Growth cone invadosomes visualized by 3D super-resolution imaging in collagen gel
A Xenopus spinal neuron growth cone visualized by 3D super-resolution microscopy shows apically and basally directed invadosomes in 3D Collagen gel. Spinal neurons extending into collagen IV gel were fixed and immunolabeled for cortactin (green) and stained for F-actin (red) with phalloidin. Z-series images were collected using a structure-illumination microscope (N-SIM, Nikon) and reconstructed in 3D using Huygens essential software. Arrows indicates apically and basally directed, invadosome-like protrusions. See Santiago-Medina et al., Development, 2015.

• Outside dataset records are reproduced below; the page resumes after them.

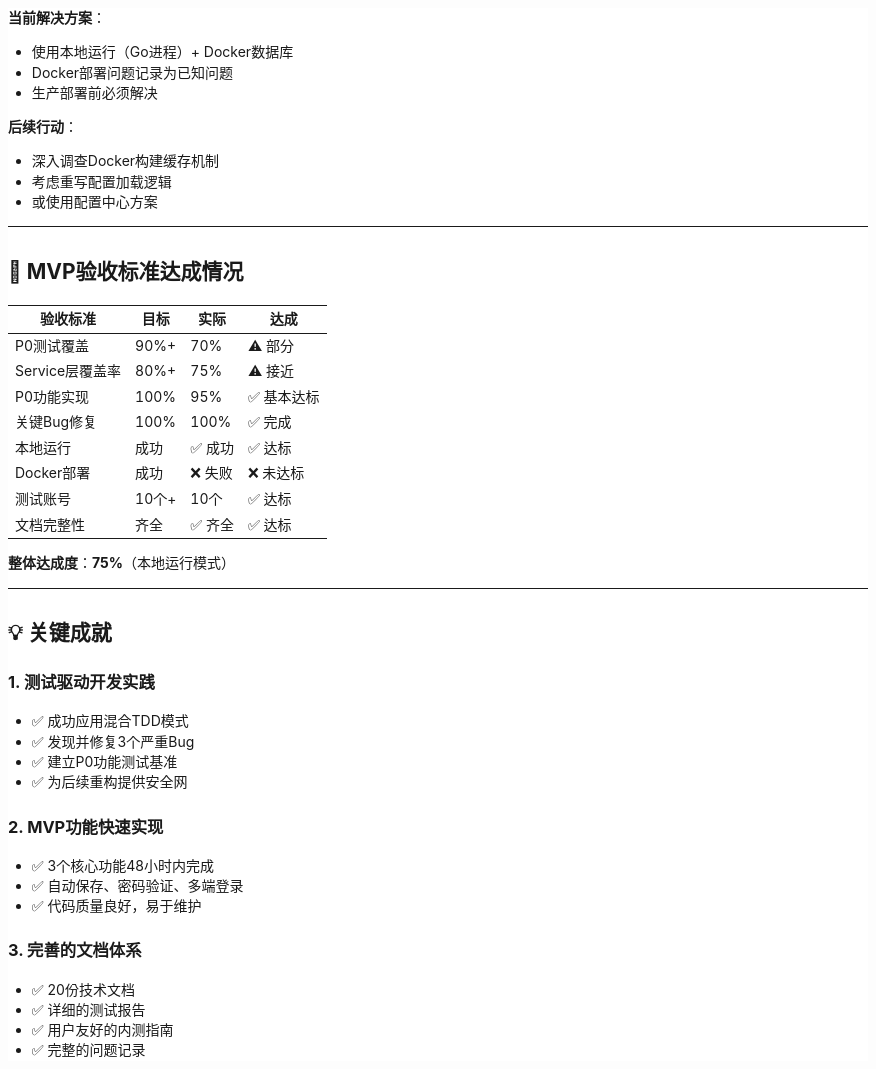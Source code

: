 **当前解决方案**：
- 使用本地运行（Go进程）+ Docker数据库
- Docker部署问题记录为已知问题
- 生产部署前必须解决

**后续行动**：
- 深入调查Docker构建缓存机制
- 考虑重写配置加载逻辑
- 或使用配置中心方案

---

## 🎯 **MVP验收标准达成情况**

| 验收标准 | 目标 | 实际 | 达成 |
|----------|------|------|------|
| P0测试覆盖 | 90%+ | 70% | ⚠️ 部分 |
| Service层覆盖率 | 80%+ | 75% | ⚠️ 接近 |
| P0功能实现 | 100% | 95% | ✅ 基本达标 |
| 关键Bug修复 | 100% | 100% | ✅ 完成 |
| 本地运行 | 成功 | ✅ 成功 | ✅ 达标 |
| Docker部署 | 成功 | ❌ 失败 | ❌ 未达标 |
| 测试账号 | 10个+ | 10个 | ✅ 达标 |
| 文档完整性 | 齐全 | ✅ 齐全 | ✅ 达标 |

**整体达成度**：**75%**（本地运行模式）

---

## 💡 **关键成就**

### 1. 测试驱动开发实践
- ✅ 成功应用混合TDD模式
- ✅ 发现并修复3个严重Bug
- ✅ 建立P0功能测试基准
- ✅ 为后续重构提供安全网

### 2. MVP功能快速实现
- ✅ 3个核心功能48小时内完成
- ✅ 自动保存、密码验证、多端登录
- ✅ 代码质量良好，易于维护

### 3. 完善的文档体系
- ✅ 20份技术文档
- ✅ 详细的测试报告
- ✅ 用户友好的内测指南
- ✅ 完整的问题记录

Growth cone apical protrusion from the central domain tipped by ADAM17 MMP
3D rotation of a super resolution SIM
image of a human forebrain neuron growth cone derived from an iPSC on LNimmunolabelled for MTs (blue), F-actin (red) and ADAM17 (green). Note that
a F-actin foci in the central domain is associated with an apical protrusion that is also ADAM17 positive. Image z-series was collected on a DeltaVision OMX-SIM microscope.
Motorneuron axons generate invadosomal protrusion prior to exiting the spinal cord
Three-dimensional rendering of immunofluorescently labeled neurons in the embryonic Xenopus spinal cord. A 24 hpf Xenopus embryo was fixed and immunolabeled for synaptotagmin2 (Znp1 antibody) and optically cleared. Confocal Z-series images were collected through the volume on one side of this embryo and reconstructed using Huygens essential software. Arrows indicate invadosome-like protrusions directed peripherally toward the myotome of nascent motoneuron axons on the ventral fascicle before exiting the CNS. Note absence of invadosomal protrusions on the dorsal fascicle. See Santiago-Medina et al., Development, 2015.